Title: Learning from MOM's principle
Authors: Guillaume Lecue - CNRS and ENSAE (France) [presenting]
Matthieu Lerasle - CNRS (France)
Abstract: This is the second part of a session on a mini-maximization Median of Means estimator. In this second part, we present several algorithms to compute our estimator and discuss practical performances in various settings. Several points of interest will be stressed: 1) many algorithms designed for the ERM and its regularized versions can easily be adapted to compute the MOMs versions of these estimators (we will present in details an alternating ADMM algorithm designed for the MOM estimator); 2) these MOMs versions inherit robustness properties of MOMs estimators, in particular they are naturally resistant to outliers, heavy-tailed and non identically distributed data; 3) when applied to computationally heavy non-linear methods, MOMs version, operating on smaller batch of data, are much faster to implement.
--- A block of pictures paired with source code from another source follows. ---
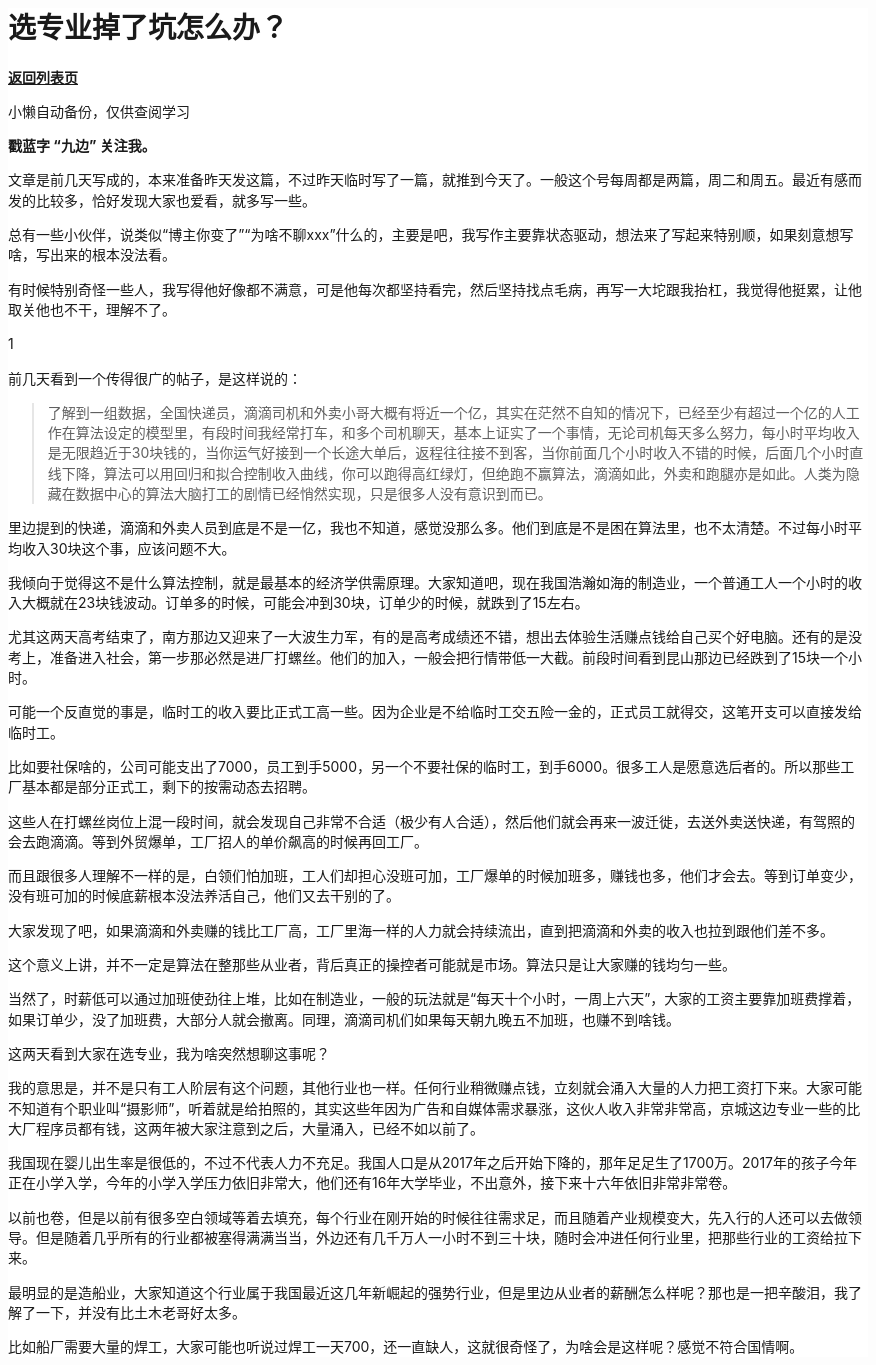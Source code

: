 # 选专业掉了坑怎么办？

[**返回列表页**](/gzh/九边)

小懒自动备份，仅供查阅学习

******戳蓝字 **“九边”** 关注我。******

文章是前几天写成的，本来准备昨天发这篇，不过昨天临时写了一篇，就推到今天了。一般这个号每周都是两篇，周二和周五。最近有感而发的比较多，恰好发现大家也爱看，就多写一些。

总有一些小伙伴，说类似“博主你变了”“为啥不聊xxx”什么的，主要是吧，我写作主要靠状态驱动，想法来了写起来特别顺，如果刻意想写啥，写出来的根本没法看。

有时候特别奇怪一些人，我写得他好像都不满意，可是他每次都坚持看完，然后坚持找点毛病，再写一大坨跟我抬杠，我觉得他挺累，让他取关他也不干，理解不了。

1

前几天看到一个传得很广的帖子，是这样说的：

>
> 了解到一组数据，全国快递员，滴滴司机和外卖小哥大概有将近一个亿，其实在茫然不自知的情况下，已经至少有超过一个亿的人工作在算法设定的模型里，有段时间我经常打车，和多个司机聊天，基本上证实了一个事情，无论司机每天多么努力，每小时平均收入是无限趋近于30块钱的，当你运气好接到一个长途大单后，返程往往接不到客，当你前面几个小时收入不错的时候，后面几个小时直线下降，算法可以用回归和拟合控制收入曲线，你可以跑得高红绿灯，但绝跑不赢算法，滴滴如此，外卖和跑腿亦是如此。人类为隐藏在数据中心的算法大脑打工的剧情已经悄然实现，只是很多人没有意识到而已。

里边提到的快递，滴滴和外卖人员到底是不是一亿，我也不知道，感觉没那么多。他们到底是不是困在算法里，也不太清楚。不过每小时平均收入30块这个事，应该问题不大。

我倾向于觉得这不是什么算法控制，就是最基本的经济学供需原理。大家知道吧，现在我国浩瀚如海的制造业，一个普通工人一个小时的收入大概就在23块钱波动。订单多的时候，可能会冲到30块，订单少的时候，就跌到了15左右。

尤其这两天高考结束了，南方那边又迎来了一大波生力军，有的是高考成绩还不错，想出去体验生活赚点钱给自己买个好电脑。还有的是没考上，准备进入社会，第一步那必然是进厂打螺丝。他们的加入，一般会把行情带低一大截。前段时间看到昆山那边已经跌到了15块一个小时。

可能一个反直觉的事是，临时工的收入要比正式工高一些。因为企业是不给临时工交五险一金的，正式员工就得交，这笔开支可以直接发给临时工。

比如要社保啥的，公司可能支出了7000，员工到手5000，另一个不要社保的临时工，到手6000。很多工人是愿意选后者的。所以那些工厂基本都是部分正式工，剩下的按需动态去招聘。

这些人在打螺丝岗位上混一段时间，就会发现自己非常不合适（极少有人合适），然后他们就会再来一波迁徙，去送外卖送快递，有驾照的会去跑滴滴。等到外贸爆单，工厂招人的单价飙高的时候再回工厂。

而且跟很多人理解不一样的是，白领们怕加班，工人们却担心没班可加，工厂爆单的时候加班多，赚钱也多，他们才会去。等到订单变少，没有班可加的时候底薪根本没法养活自己，他们又去干别的了。

大家发现了吧，如果滴滴和外卖赚的钱比工厂高，工厂里海一样的人力就会持续流出，直到把滴滴和外卖的收入也拉到跟他们差不多。

这个意义上讲，并不一定是算法在整那些从业者，背后真正的操控者可能就是市场。算法只是让大家赚的钱均匀一些。

当然了，时薪低可以通过加班使劲往上堆，比如在制造业，一般的玩法就是“每天十个小时，一周上六天”，大家的工资主要靠加班费撑着，如果订单少，没了加班费，大部分人就会撤离。同理，滴滴司机们如果每天朝九晚五不加班，也赚不到啥钱。

这两天看到大家在选专业，我为啥突然想聊这事呢？

我的意思是，并不是只有工人阶层有这个问题，其他行业也一样。任何行业稍微赚点钱，立刻就会涌入大量的人力把工资打下来。大家可能不知道有个职业叫“摄影师”，听着就是给拍照的，其实这些年因为广告和自媒体需求暴涨，这伙人收入非常非常高，京城这边专业一些的比大厂程序员都有钱，这两年被大家注意到之后，大量涌入，已经不如以前了。

我国现在婴儿出生率是很低的，不过不代表人力不充足。我国人口是从2017年之后开始下降的，那年足足生了1700万。2017年的孩子今年正在小学入学，今年的小学入学压力依旧非常大，他们还有16年大学毕业，不出意外，接下来十六年依旧非常非常卷。

以前也卷，但是以前有很多空白领域等着去填充，每个行业在刚开始的时候往往需求足，而且随着产业规模变大，先入行的人还可以去做领导。但是随着几乎所有的行业都被塞得满满当当，外边还有几千万人一小时不到三十块，随时会冲进任何行业里，把那些行业的工资给拉下来。

最明显的是造船业，大家知道这个行业属于我国最近这几年新崛起的强势行业，但是里边从业者的薪酬怎么样呢？那也是一把辛酸泪，我了解了一下，并没有比土木老哥好太多。

比如船厂需要大量的焊工，大家可能也听说过焊工一天700，还一直缺人，这就很奇怪了，为啥会是这样呢？感觉不符合国情啊。
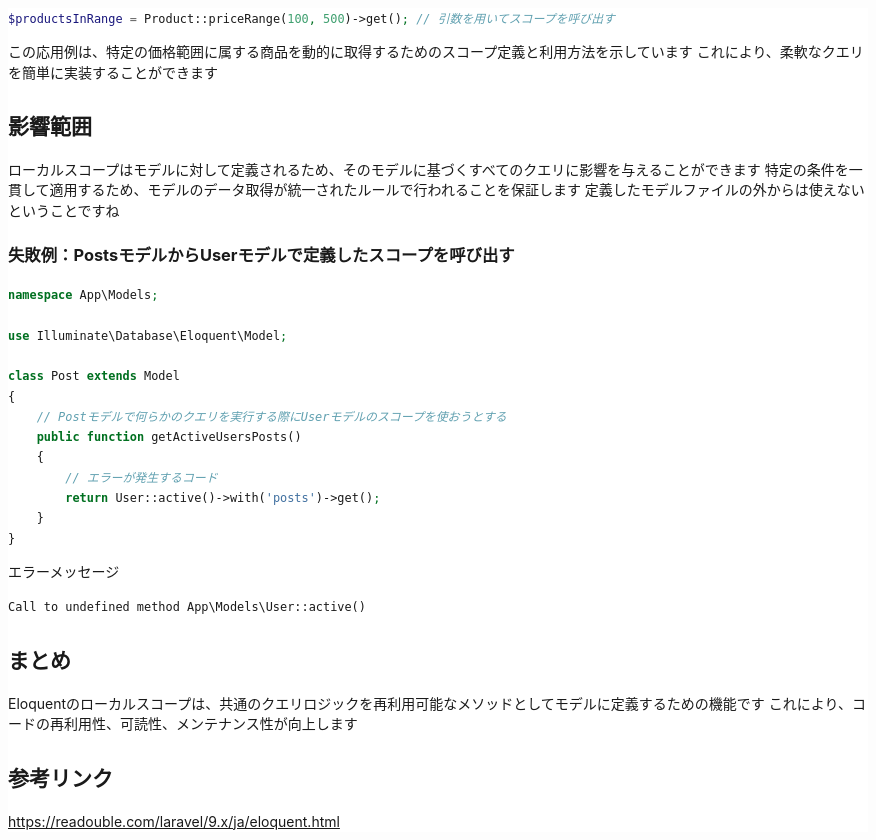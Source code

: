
 ```php
$productsInRange = Product::priceRange(100, 500)->get(); // 引数を用いてスコープを呼び出す
```

この応用例は、特定の価格範囲に属する商品を動的に取得するためのスコープ定義と利用方法を示しています
これにより、柔軟なクエリを簡単に実装することができます

## 影響範囲
ローカルスコープはモデルに対して定義されるため、そのモデルに基づくすべてのクエリに影響を与えることができます
特定の条件を一貫して適用するため、モデルのデータ取得が統一されたルールで行われることを保証します
定義したモデルファイルの外からは使えないということですね

### 失敗例：PostsモデルからUserモデルで定義したスコープを呼び出す
```php
namespace App\Models;

use Illuminate\Database\Eloquent\Model;

class Post extends Model
{
    // Postモデルで何らかのクエリを実行する際にUserモデルのスコープを使おうとする
    public function getActiveUsersPosts()
    {
        // エラーが発生するコード
        return User::active()->with('posts')->get();
    }
}
```

エラーメッセージ
```plaintext
Call to undefined method App\Models\User::active()
```

## まとめ
Eloquentのローカルスコープは、共通のクエリロジックを再利用可能なメソッドとしてモデルに定義するための機能です
これにより、コードの再利用性、可読性、メンテナンス性が向上します

## 参考リンク
https://readouble.com/laravel/9.x/ja/eloquent.html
For some large distributed data-sets, the MOM estimator is tractable on a personal computer while the original version requires much stronger computational powers; 4) compared to other robust estimators, MOMs estimators can naturally be fixed to avoid local maxima; 5) we also derive a concept of outlier importance for the problem of outliers detection is naturally associated to a notion of centrality of data. Illustrations of those points will be outlined in particular by a MOM version of the classical LASSO.